Business Law Summary - Common Law Contracts
Business Law: Common Law Contracts - Formation, Enforcement, and Discharge
Definition of Contract
A contract is a voluntary agreement between two or more parties that is enforceable by law.
It consists of promises for which the law will provide a remedy if breached.
Terms of the contract become a private law between the parties.
Parties to a Contract
Each contract involves at least two parties:
Offeror: The party making the offer.
Offeree: The party receiving the offer.
Classification of Contracts
Bilateral Contract:
Both parties make promises.
No act of performance is necessary immediately.
Unilateral Contract:
Offer can be accepted only through performance of an act.
Elements of a Valid Contract
Agreement:
Comprises an offer by the offeror and acceptance by the offeree (mutual assent).
Consideration:
A promise must be supported by something of legal value, which could include money, goods, or services.
Contractual Capacity:
Parties must have the legal capacity to enter into a contract.
Lawful Object:
The purpose of the contract must be lawful; illegal contracts are void.
Defenses to Contract Enforcement
Genuineness of Assent: Consent must be genuine and not attained through:
Duress
Undue Influence
Fraud
Writing and Form: Certain contracts must be in writing to be enforceable.
Sources of Contract Law
Common Law: Primarily developed by state courts.
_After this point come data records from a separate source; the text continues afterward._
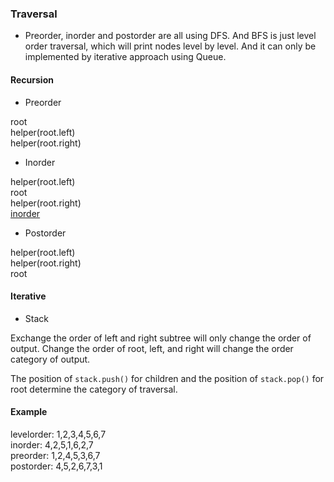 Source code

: ### Traversal 
* Preorder, inorder and postorder are all using DFS. And BFS is just level order traversal, which will print nodes level by level. And it can only be implemented by iterative approach using Queue. 

#### Recursion
* Preorder

root  
helper(root.left)  
helper(root.right)

* Inorder 

helper(root.left)  
root  
helper(root.right)  
[inorder](Tree/Traversal/inorder.md)

* Postorder

helper(root.left)  
helper(root.right)  
root

#### Iterative
* Stack

Exchange the order of left and right subtree will only change the order of output. Change the order of root, left, and right will change the order category of output.

The position of `stack.push()` for children and the position of `stack.pop()` for root determine the category of traversal. 

#### Example
levelorder: 1,2,3,4,5,6,7    
inorder: 4,2,5,1,6,2,7  
preorder: 1,2,4,5,3,6,7   
postorder: 4,5,2,6,7,3,1
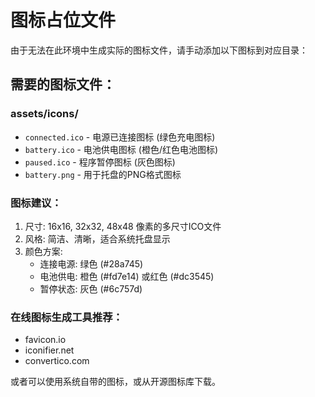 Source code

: # 图标占位文件

由于无法在此环境中生成实际的图标文件，请手动添加以下图标到对应目录：

## 需要的图标文件：

### assets/icons/
- `connected.ico` - 电源已连接图标 (绿色充电图标)
- `battery.ico` - 电池供电图标 (橙色/红色电池图标)  
- `paused.ico` - 程序暂停图标 (灰色图标)
- `battery.png` - 用于托盘的PNG格式图标

### 图标建议：
1. 尺寸: 16x16, 32x32, 48x48 像素的多尺寸ICO文件
2. 风格: 简洁、清晰，适合系统托盘显示
3. 颜色方案:
   - 连接电源: 绿色 (#28a745)
   - 电池供电: 橙色 (#fd7e14) 或红色 (#dc3545)
   - 暂停状态: 灰色 (#6c757d)

### 在线图标生成工具推荐：
- favicon.io
- iconifier.net 
- convertico.com

或者可以使用系统自带的图标，或从开源图标库下载。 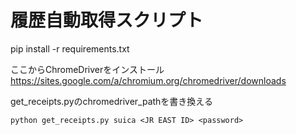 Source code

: # 履歴自動取得スクリプト

pip install -r requirements.txt

ここからChromeDriverをインストール
https://sites.google.com/a/chromium.org/chromedriver/downloads

get_receipts.pyのchromedriver_pathを書き換える

`python get_receipts.py suica <JR EAST ID> <password>` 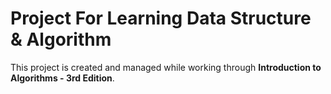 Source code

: # Project For Learning Data Structure & Algorithm

This project is created and managed while working through **Introduction to Algorithms - 3rd Edition**.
Uniform Commercial Code (UCC): Covers commercial transactions, specifically:
Article 2: Sales of goods.
Article 2A: Leases of goods.
Restatement of Law of Contracts: A compilation of contract law principles that serves as guidance but is not law.
Offer and Acceptance
Offer: A clear communication of willingness to enter into a contract, including:
Identification of parties
Subject matter and quantity
Consideration
Time of performance
Acceptance:
Must be a manifestation of assent to the exact terms of the offer (Mirror Image Rule: any deviation is a counteroffer).
Mailbox Rule: Acceptance is effective when sent out, even if lost in transmission.
Consideration
Must involve a bargained-for exchange involving legal value:
Legal detriment suffered by the promisee or benefit received by the promisor.
Gratuitous Promises: Unenforceable due to lack of consideration.
Consideration Issues
Illegal Consideration: Contracts that involve illegal acts are not enforceable.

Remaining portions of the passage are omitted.